Ter um problema de ereção de forma ocasional pode acontecer em fases de estresse, cansaço ou preocupação. No entanto, quando a dificuldade para conseguir ou manter a ereção se repete por várias semanas ou meses, ela não deve ser vista automaticamente como “coisa da idade”.
Por que a ereção pode falhar
A ereção depende da circulação adequada de sangue, do funcionamento dos nervos, de estímulos sexuais e também do equilíbrio emocional. Alterações em qualquer uma dessas áreas podem prejudicar a resposta do corpo durante a relação.
Segundo o National Institute of Diabetes and Digestive and Kidney Diseases, a disfunção erétil pode estar ligada a diabetes, doenças do coração, obesidade, tabagismo, pouca atividade física, problemas emocionais e uso de alguns medicamentos.

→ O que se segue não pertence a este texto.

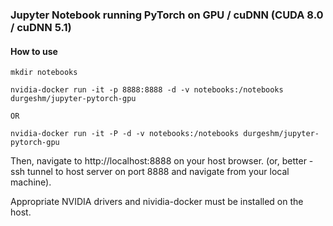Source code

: ### Jupyter Notebook running PyTorch on GPU / cuDNN (CUDA 8.0 / cuDNN 5.1)

#### How to use

```
mkdir notebooks

nvidia-docker run -it -p 8888:8888 -d -v notebooks:/notebooks durgeshm/jupyter-pytorch-gpu

OR

nvidia-docker run -it -P -d -v notebooks:/notebooks durgeshm/jupyter-pytorch-gpu
```

Then, navigate to http://localhost:8888 on your host browser. (or, better - ssh tunnel to host server on port 8888 and navigate from your local machine).

Appropriate NVIDIA drivers and nividia-docker must be installed on the host.

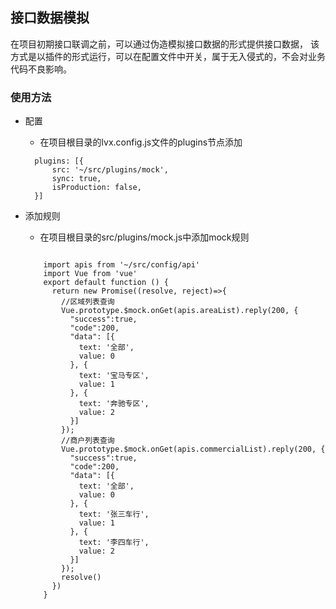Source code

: 
##  接口数据模拟
在项目初期接口联调之前，可以通过伪造模拟接口数据的形式提供接口数据，
该方式是以插件的形式运行，可以在配置文件中开关，属于无入侵式的，不会对业务代码不良影响。

### 使用方法
- 配置
	- 在项目根目录的lvx.config.js文件的plugins节点添加

	<template>
	 
	</template>

		
		plugins: [{
		    src: '~/src/plugins/mock',
		    sync: true,
		    isProduction: false,
		}]
	
- 添加规则
	- 在项目根目录的src/plugins/mock.js中添加mock规则
	
	```
	
		import apis from '~/src/config/api'
		import Vue from 'vue'
		export default function () {
		  return new Promise((resolve, reject)=>{
		    //区域列表查询
		    Vue.prototype.$mock.onGet(apis.areaList).reply(200, {
		      "success":true,
		      "code":200,
		      "data": [{
		        text: '全部',
		        value: 0
		      }, {
		        text: '宝马专区',
		        value: 1
		      }, {
		        text: '奔驰专区',
		        value: 2
		      }]
		    });
		    //商户列表查询
		    Vue.prototype.$mock.onGet(apis.commercialList).reply(200, {
		      "success":true,
		      "code":200,
		      "data": [{
		        text: '全部',
		        value: 0
		      }, {
		        text: '张三车行',
		        value: 1
		      }, {
		        text: '李四车行',
		        value: 2
		      }]
		    });
		    resolve()
		  })
		}
		
	```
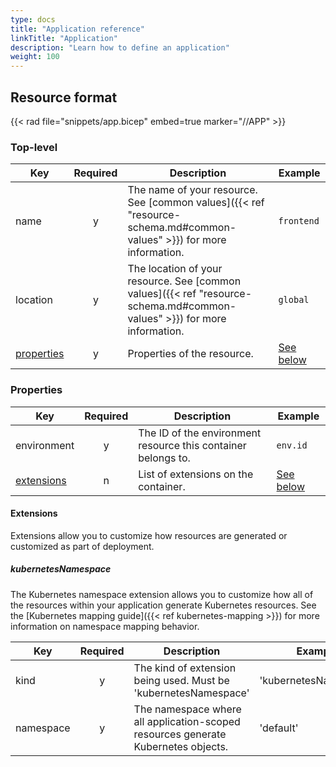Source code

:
 ```yaml
---
type: docs
title: "Application reference"
linkTitle: "Application"
description: "Learn how to define an application"
weight: 100
---
```


## Resource format

{{< rad file="snippets/app.bicep" embed=true marker="//APP" >}}

### Top-level

| Key  | Required | Description | Example |
|------|:--------:|-------------|---------|
| name | y | The name of your resource. See [common values]({{< ref "resource-schema.md#common-values" >}}) for more information. | `frontend`
| location | y | The location of your resource. See [common values]({{< ref "resource-schema.md#common-values" >}}) for more information. | `global`
| [properties](#properties) | y | Properties of the resource. | [See below](#properties)

### Properties

| Key  | Required | Description | Example |
|------|:--------:|-------------|---------|
| environment | y | The ID of the environment resource this container belongs to. | `env.id`
| [extensions](#extensions) | n | List of extensions on the container. | [See below](#extensions)

#### Extensions

Extensions allow you to customize how resources are generated or customized as part of deployment.

##### kubernetesNamespace

The Kubernetes namespace extension allows you to customize how all of the resources within your application generate Kubernetes resources. See the [Kubernetes mapping guide]({{< ref kubernetes-mapping >}}) for more information on namespace mapping behavior.

| Key  | Required | Description | Example |
|------|:--------:|-------------|---------|
| kind | y | The kind of extension being used. Must be 'kubernetesNamespace' | 'kubernetesNamespace' |
| namespace | y | The namespace where all application-scoped resources generate Kubernetes objects. | 'default' |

Sinais que merecem atenção

Observar a frequência e o contexto da dificuldade ajuda a diferenciar uma falha pontual de um padrão que merece investigação. O alerta é maior quando a mudança é persistente ou aparece junto com outros sintomas.
- Dificuldade frequente para iniciar ou manter a ereção;
- Ereção menos rígida do que antes;
- Redução das ereções pela manhã;
- Queda importante da libido ou cansaço intenso;
- Medo de tentar relação por receio de falhar.
O que diz um estudo científico
O estudo observacional The contribution of common medical conditions and drug exposures to erectile dysfunction in adult males, publicado no The Journal of Urology, avaliou a relação entre condições médicas, medicamentos e disfunção erétil em homens adultos.
Segundo o estudo, diabetes, sintomas urinários obstrutivos, hipertensão tratada com alguns medicamentos e uso de certos antidepressivos foram associados a maior chance de disfunção erétil completa. Isso reforça que um problema de ereção persistente pode refletir fatores de saúde que vão além do envelhecimento.
Hábitos que favorecem a circulação
Como a ereção depende muito do fluxo de sangue, cuidar da saúde vascular pode ajudar na prevenção e no tratamento, junto com a orientação médica adequada.
- Praticar atividade física com regularidade;
- Parar de fumar ou buscar ajuda para abandonar o cigarro;
- Controlar pressão alta, diabetes e colesterol;
- Evitar excesso de álcool;
- Não interromper remédios por conta própria.

Quando conversar com um médico
Procure avaliação se a dificuldade de ereção persistir por várias semanas ou meses, estiver piorando, causar sofrimento ou vier acompanhada de dor, alteração urinária, falta de ar, dor no peito, perda de libido intensa ou sinais de diabetes. O médico pode revisar medicamentos, pedir exames e indicar tratamentos seguros.
Também pode ser útil entender melhor causas e opções de cuidado para disfunção erétil, especialmente quando o sintoma começa a interferir na vida sexual e emocional.
Este conteúdo é apenas informativo e não substitui a avaliação de um médico.